In the Tibetan Buddhist path, we are asked to pause before undertaking meditative practice and reflect on the preciousness of a human life. This is not because we as humans are superior to other beings, but because we can “change the karma.” In other words, graced with self-reflexive consciousness, we are endowed with the capacity for choice—to take stock of what we are doing and change direction. We may have endured for eons of lifetimes as other life forms under the heavy hand of fate and the blind play of instinct, but now at last we are granted the ability to consider and judge and make decisions. Weaving our ever more complex neural circuits into the miracle of self awareness, life yearned through us for the ability to know and act and speak on behalf of the larger whole. Now the time has come when we can consciously enter the dance.

In Buddhist practice, that first reflection is followed by a second, on the brevity of this precious human life: “Death is certain; the time of death is uncertain.” That reflection awakens in us the marvelous gift of the present moment—to seize this chance to be alive right now on planet Earth.


That our world is in crisis—to the point where survival of conscious life on Earth is in question—in no way diminishes the value of this gift.
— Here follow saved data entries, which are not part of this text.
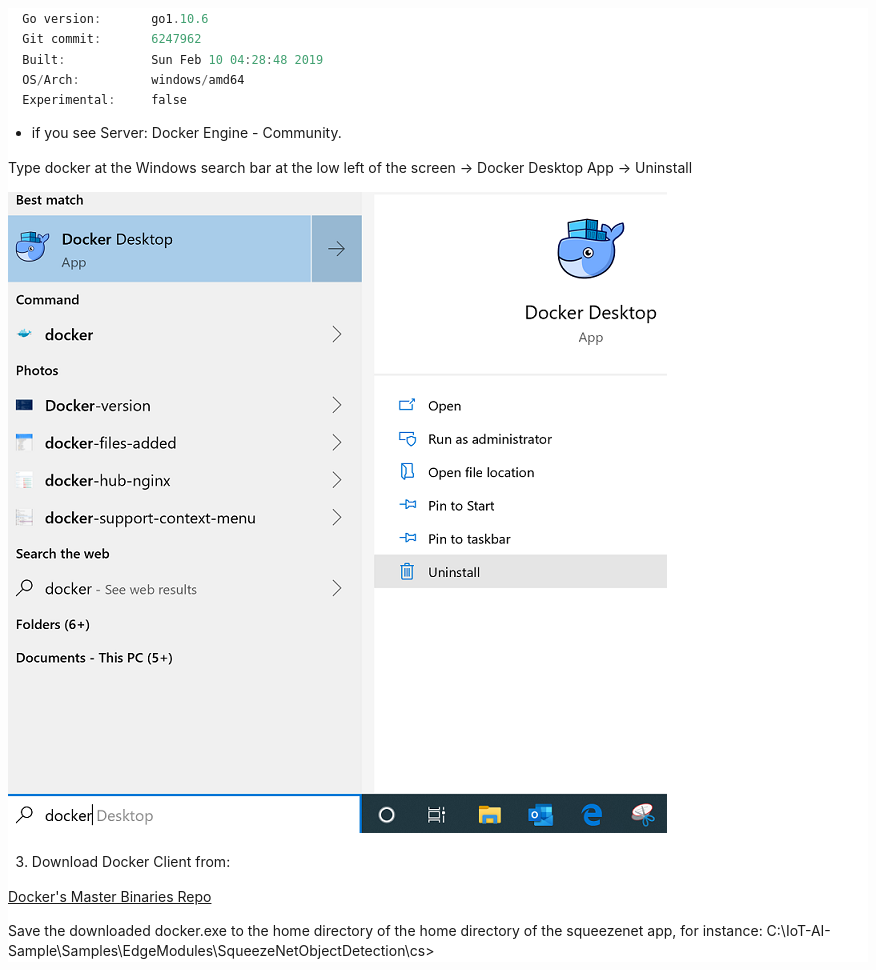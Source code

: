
```powershell 
  Go version:       go1.10.6
  Git commit:       6247962
  Built:            Sun Feb 10 04:28:48 2019
  OS/Arch:          windows/amd64
  Experimental:     false
  ```
- if you see Server: Docker Engine - Community. 

Type docker at the Windows search bar at the low left of the screen -> Docker Desktop App -> Uninstall 

![uninstall docker ce](images/IoTEnt-Lab/docker-ce-uninstall.png)

3. Download Docker Client from: 

[Docker's Master Binaries Repo](https://master.dockerproject.org/windows/x86_64/docker.exe)

Save the downloaded docker.exe to the home directory of the home directory of the squeezenet app, for instance: C:\IoT-AI-Sample\Samples\EdgeModules\SqueezeNetObjectDetection\cs>

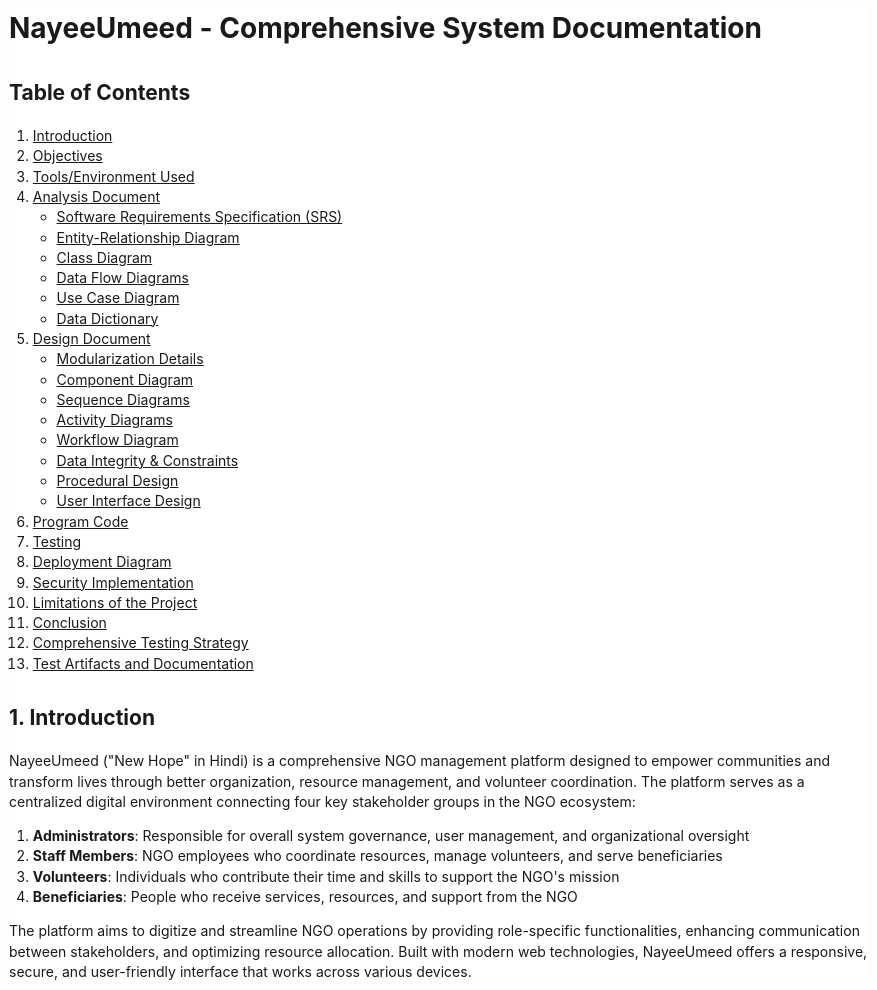 # NayeeUmeed - Comprehensive System Documentation

## Table of Contents
1. [Introduction](#1-introduction)
2. [Objectives](#2-objectives)
3. [Tools/Environment Used](#3-toolsenvironment-used)
4. [Analysis Document](#4-analysis-document)
   - [Software Requirements Specification (SRS)](#41-software-requirements-specification-srs)
   - [Entity-Relationship Diagram](#42-entity-relationship-diagram)
   - [Class Diagram](#43-class-diagram)
   - [Data Flow Diagrams](#44-data-flow-diagrams)
   - [Use Case Diagram](#45-use-case-diagram)
   - [Data Dictionary](#46-data-dictionary)
5. [Design Document](#5-design-document)
   - [Modularization Details](#51-modularization-details)
   - [Component Diagram](#52-component-diagram)
   - [Sequence Diagrams](#53-sequence-diagrams)
   - [Activity Diagrams](#54-activity-diagrams)
   - [Workflow Diagram](#55-workflow-diagram)
   - [Data Integrity & Constraints](#56-data-integrity--constraints)
   - [Procedural Design](#57-procedural-design)
   - [User Interface Design](#58-user-interface-design)
6. [Program Code](#6-program-code)
7. [Testing](#7-testing)
8. [Deployment Diagram](#8-deployment-diagram)
9. [Security Implementation](#9-security-implementation)
10. [Limitations of the Project](#10-limitations-of-the-project)
11. [Conclusion](#11-conclusion)
12. [Comprehensive Testing Strategy](#12-comprehensive-testing-strategy)
13. [Test Artifacts and Documentation](#13-test-artifacts-and-documentation)

## 1. Introduction

NayeeUmeed ("New Hope" in Hindi) is a comprehensive NGO management platform designed to empower communities and transform lives through better organization, resource management, and volunteer coordination. The platform serves as a centralized digital environment connecting four key stakeholder groups in the NGO ecosystem:

1. **Administrators**: Responsible for overall system governance, user management, and organizational oversight
2. **Staff Members**: NGO employees who coordinate resources, manage volunteers, and serve beneficiaries
3. **Volunteers**: Individuals who contribute their time and skills to support the NGO's mission
4. **Beneficiaries**: People who receive services, resources, and support from the NGO

The platform aims to digitize and streamline NGO operations by providing role-specific functionalities, enhancing communication between stakeholders, and optimizing resource allocation. Built with modern web technologies, NayeeUmeed offers a responsive, secure, and user-friendly interface that works across various devices.
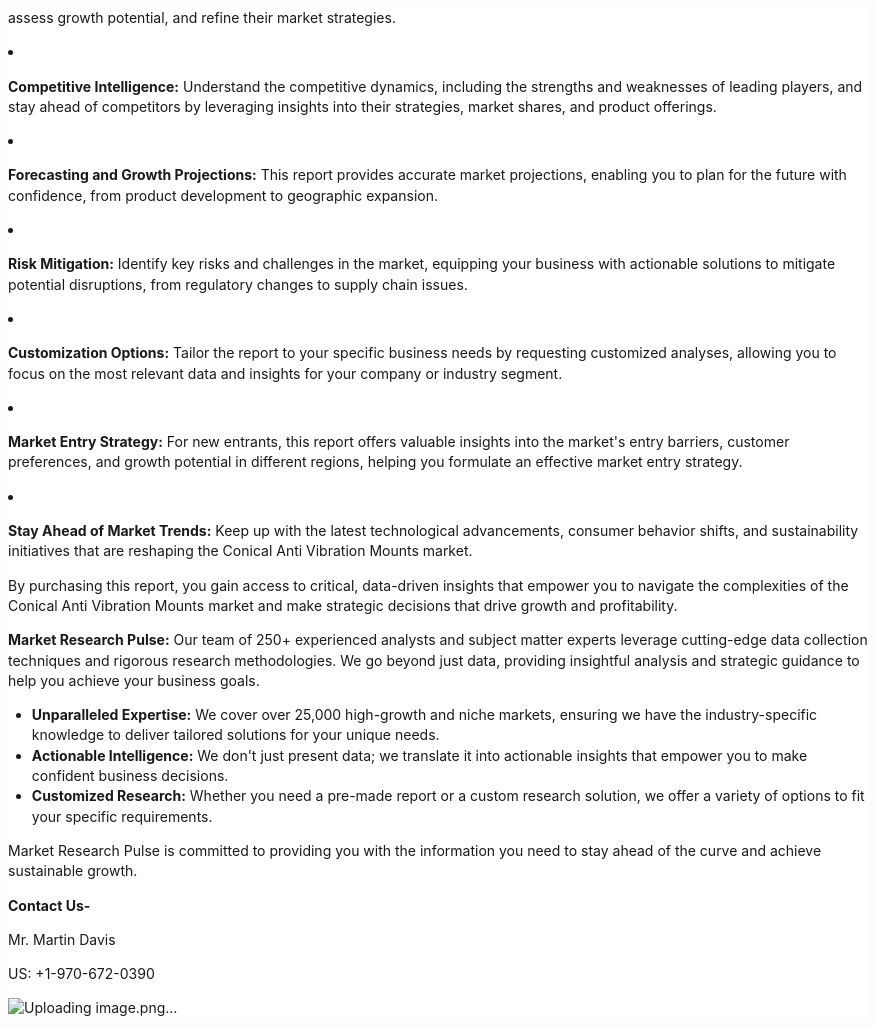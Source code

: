 assess growth potential, and refine their market strategies.</p></li><li><p><strong>Competitive Intelligence:</strong> Understand the competitive dynamics, including the strengths and weaknesses of leading players, and stay ahead of competitors by leveraging insights into their strategies, market shares, and product offerings.</p></li><li><p><strong>Forecasting and Growth Projections:</strong> This report provides accurate market projections, enabling you to plan for the future with confidence, from product development to geographic expansion.</p></li><li><p><strong>Risk Mitigation:</strong> Identify key risks and challenges in the market, equipping your business with actionable solutions to mitigate potential disruptions, from regulatory changes to supply chain issues.</p></li><li><p><strong>Customization Options:</strong> Tailor the report to your specific business needs by requesting customized analyses, allowing you to focus on the most relevant data and insights for your company or industry segment.</p></li><li><p><strong>Market Entry Strategy:</strong> For new entrants, this report offers valuable insights into the market's entry barriers, customer preferences, and growth potential in different regions, helping you formulate an effective market entry strategy.</p></li><li><p><strong>Stay Ahead of Market Trends:</strong> Keep up with the latest technological advancements, consumer behavior shifts, and sustainability initiatives that are reshaping the Conical Anti Vibration Mounts market.</p></li></ol><p>By purchasing this report, you gain access to critical, data-driven insights that empower you to navigate the complexities of the Conical Anti Vibration Mounts market and make strategic decisions that drive growth and profitability.</p><p><strong>Market Research Pulse:</strong>&nbsp;Our team of 250+ experienced analysts and subject matter experts leverage cutting-edge data collection techniques and rigorous research methodologies. We go beyond just data, providing insightful analysis and strategic guidance to help you achieve your business goals.</p><ul><li><strong>Unparalleled Expertise:</strong>&nbsp;We cover over 25,000 high-growth and niche markets, ensuring we have the industry-specific knowledge to deliver tailored solutions for your unique needs.</li><li><strong>Actionable Intelligence:</strong>&nbsp;We don't just present data; we translate it into actionable insights that empower you to make confident business decisions.</li><li><strong>Customized Research:</strong>&nbsp;Whether you need a pre-made report or a custom research solution, we offer a variety of options to fit your specific requirements.</li></ul><p>Market Research Pulse is committed to providing you with the information you need to stay ahead of the curve and achieve sustainable growth.</p><p><strong>Contact Us-</strong></p><p>Mr. Martin Davis</p><p>US: +1-970-672-0390</p>
![Uploading image.png…]()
On the contrary, to us is granted the privilege of being on hand to take part, if we choose, in the arising of a just and sustainable society. We can let life work through us, enlisting all our strength, wisdom, and courage, so that life itself can continue.

There is so much to be done, and time is so short. We can proceed, of course, out of grim and angry desperation. But the tasks progress more easily and productively with a measure of thankfulness for life; it links us to our deeper powers and lets us rest in them. Many of us are braced, psychically and physically, against the signals of distress that continually barrage us in the news, on our streets, and in the wider world. As if to reduce their impact on us, we withdraw like a turtle into its shell. But we can choose to turn to the breath, the body, the senses, for they help us to open to wider currents of knowing and feeling. The great open secret of gratitude is that it is not dependent on external circumstance. It’s like a setting or channel that we can switch to at any moment, no matter what’s going on around us. It’s a posture of the soul. Like the breath, it helps us affirm our basic right to be here.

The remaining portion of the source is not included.